| Plain-text document sources |
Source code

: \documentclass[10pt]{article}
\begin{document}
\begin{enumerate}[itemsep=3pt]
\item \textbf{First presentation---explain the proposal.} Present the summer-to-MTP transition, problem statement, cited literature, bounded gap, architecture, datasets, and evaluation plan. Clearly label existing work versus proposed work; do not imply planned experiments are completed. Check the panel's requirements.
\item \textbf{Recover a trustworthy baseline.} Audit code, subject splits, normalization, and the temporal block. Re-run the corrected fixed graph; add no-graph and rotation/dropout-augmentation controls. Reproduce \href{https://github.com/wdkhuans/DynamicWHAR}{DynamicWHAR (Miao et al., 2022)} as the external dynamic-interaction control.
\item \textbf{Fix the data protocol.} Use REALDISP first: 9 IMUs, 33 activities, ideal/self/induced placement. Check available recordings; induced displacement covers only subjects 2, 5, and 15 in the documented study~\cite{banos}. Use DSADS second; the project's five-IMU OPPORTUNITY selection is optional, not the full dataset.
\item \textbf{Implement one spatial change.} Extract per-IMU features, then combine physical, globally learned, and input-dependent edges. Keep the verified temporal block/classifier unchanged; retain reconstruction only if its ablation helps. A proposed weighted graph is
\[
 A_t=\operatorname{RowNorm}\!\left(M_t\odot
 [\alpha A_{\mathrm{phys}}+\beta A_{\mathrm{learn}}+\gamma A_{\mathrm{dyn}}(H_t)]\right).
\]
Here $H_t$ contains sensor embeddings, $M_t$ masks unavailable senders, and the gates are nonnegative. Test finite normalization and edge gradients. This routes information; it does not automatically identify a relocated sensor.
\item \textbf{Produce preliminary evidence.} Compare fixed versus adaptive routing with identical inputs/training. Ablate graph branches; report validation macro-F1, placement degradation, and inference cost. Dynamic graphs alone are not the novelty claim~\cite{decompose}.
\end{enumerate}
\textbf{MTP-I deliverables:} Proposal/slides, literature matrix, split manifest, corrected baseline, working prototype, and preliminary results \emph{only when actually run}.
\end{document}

* * *

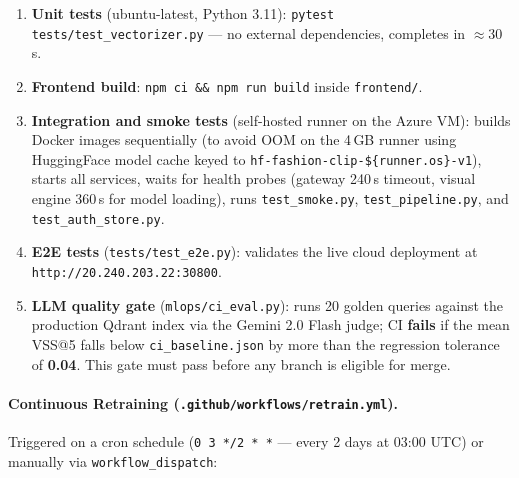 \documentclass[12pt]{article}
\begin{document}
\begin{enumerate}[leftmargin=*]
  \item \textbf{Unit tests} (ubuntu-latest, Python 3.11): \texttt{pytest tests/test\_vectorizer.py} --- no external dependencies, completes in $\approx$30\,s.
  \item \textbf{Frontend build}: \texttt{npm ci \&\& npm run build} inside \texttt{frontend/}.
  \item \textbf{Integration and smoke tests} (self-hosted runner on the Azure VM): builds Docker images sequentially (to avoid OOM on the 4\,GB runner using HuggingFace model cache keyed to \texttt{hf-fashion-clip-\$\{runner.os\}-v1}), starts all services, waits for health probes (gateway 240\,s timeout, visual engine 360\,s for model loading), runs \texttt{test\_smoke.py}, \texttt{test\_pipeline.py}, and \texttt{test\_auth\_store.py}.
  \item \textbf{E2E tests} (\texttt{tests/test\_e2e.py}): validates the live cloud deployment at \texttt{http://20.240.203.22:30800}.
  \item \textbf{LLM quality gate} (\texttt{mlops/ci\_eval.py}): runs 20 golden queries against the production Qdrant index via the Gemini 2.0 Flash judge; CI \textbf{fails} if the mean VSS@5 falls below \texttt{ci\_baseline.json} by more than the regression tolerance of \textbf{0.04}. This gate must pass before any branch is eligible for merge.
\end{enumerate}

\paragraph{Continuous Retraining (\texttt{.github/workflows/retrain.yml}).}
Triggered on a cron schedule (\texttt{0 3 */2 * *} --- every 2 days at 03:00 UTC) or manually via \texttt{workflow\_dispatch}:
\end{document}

| Exercise goal |
Before answering, count every line of the records that contains "placement"; the answer is that number and nothing more.

| Reply to the exercise |
2